Fig. 6.. FHL2 knockdown sensitizes cells to chemotherapy. FHL2 expression and localization in murine tissue of a breast cancer bone metastasis model, in human primary breast tumor, and in early DCCs.

(A) FHL2-silenced MDA-MB-231 cells were encapsulated within 3D alginate stiff for 3 days and exposed to 0.01 mM and higher doses of paclitaxel (0.01 to 0.5 mM) for 2 days. Percentage bars of viability (calcein⁺) for vehicles and fold changes in viability and metabolic activity (PrestoBlue) with respect to untreated groups. * for statistical analysis with respect to the vehicle and # between groups. Student’s t test (n = 3 hydrogels), */#P ≤ 0.05, **/##P ≤ 0.01, ***P ≤ 0.001, and ****P ≤ 0.0001. WT, wild type. (B) Intracardiac injection of GFP-tagged MDA-MB-231-1833 BoM cells in mice with Hematoxylin and Eosin (H&E) staining of the femur showing an osteolytic lesion (arrowhead). Confocal images of Ki67 and FHL2 localization of GFP-tagged MDA-MB-231-1833 BoM cells as clusters and single cells. Scale bars equal 1000 μm, 25 μm and 20 μm for H&E overview, cluster and single cell images, respectively. (C) Immunohistochemical image of FHL2 localization in a female patient (50 years old) with breast ductal carcinoma. Fraction of FHL2 localization in 34 patients with primary breast ductal carcinoma. Data obtained from The Human Protein Atlas (88). Scale bar equals 20 μm. (D) Confocal images of FHL2 localization in spheroids and single MDA-MB-231 cells, both kinds encapsulated within the same 3D Matrigel after 7 days of encapsulation and combined quantification of its nuc./cyto. ratio (n = 19 cells) (blue = DAPI, green = F-Actin, red = FHL2). Scale bar equals 20 μm for spheroids and 10 μm for single cells images. (E and F) Confocal images of cytokeratin (epithelial marker) and FHL2 (in single cells and within clusters) of human early DCCs disseminated in the sentinel lymph node of an M0 patient. Scale bars equal 50 μm and 5 μm for the wide and zoomed images, respectively.

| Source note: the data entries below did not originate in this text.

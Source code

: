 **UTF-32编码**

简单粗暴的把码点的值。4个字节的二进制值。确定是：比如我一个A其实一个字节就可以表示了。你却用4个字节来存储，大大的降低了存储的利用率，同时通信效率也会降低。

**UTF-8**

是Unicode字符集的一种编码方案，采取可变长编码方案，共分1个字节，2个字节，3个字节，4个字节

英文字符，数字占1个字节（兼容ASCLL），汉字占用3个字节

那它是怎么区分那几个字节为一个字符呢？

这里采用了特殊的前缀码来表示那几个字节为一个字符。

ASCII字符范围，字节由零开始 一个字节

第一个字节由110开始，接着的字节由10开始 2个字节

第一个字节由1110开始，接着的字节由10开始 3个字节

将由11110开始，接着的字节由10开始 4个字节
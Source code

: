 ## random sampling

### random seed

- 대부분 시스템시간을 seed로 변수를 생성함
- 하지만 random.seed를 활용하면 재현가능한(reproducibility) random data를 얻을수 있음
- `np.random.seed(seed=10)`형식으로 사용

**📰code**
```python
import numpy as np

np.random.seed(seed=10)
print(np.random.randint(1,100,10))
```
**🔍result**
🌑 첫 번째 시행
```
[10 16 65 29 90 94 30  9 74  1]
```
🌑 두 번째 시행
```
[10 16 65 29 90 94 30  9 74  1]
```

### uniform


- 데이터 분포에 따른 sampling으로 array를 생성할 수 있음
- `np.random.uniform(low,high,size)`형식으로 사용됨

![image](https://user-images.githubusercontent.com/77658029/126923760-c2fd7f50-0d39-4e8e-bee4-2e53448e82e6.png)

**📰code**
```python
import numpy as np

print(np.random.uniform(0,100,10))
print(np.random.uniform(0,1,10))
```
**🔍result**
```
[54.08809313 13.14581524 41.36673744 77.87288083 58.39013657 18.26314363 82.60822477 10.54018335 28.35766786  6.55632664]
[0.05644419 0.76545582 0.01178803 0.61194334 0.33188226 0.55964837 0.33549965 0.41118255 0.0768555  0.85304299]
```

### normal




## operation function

Fig. 7.. Proposed stiffness-mediated FHL2 signaling mechanism in 3D bioengineered matrices inducing cancer cell dormancy and drug resistance.

In proliferation-permissive, ligand-rich microenvironments such as basement membranes, stronger adhesion sites maintain FHL2 in the membranous regions. In low or non-adherent microenvironments, the increase in mechanical confinement (stiffness) results in FHL2 translocation to the nucleus, leading to high p21 nuclear expression and cell cycle arrest (graphical illustration created with BioRender.com).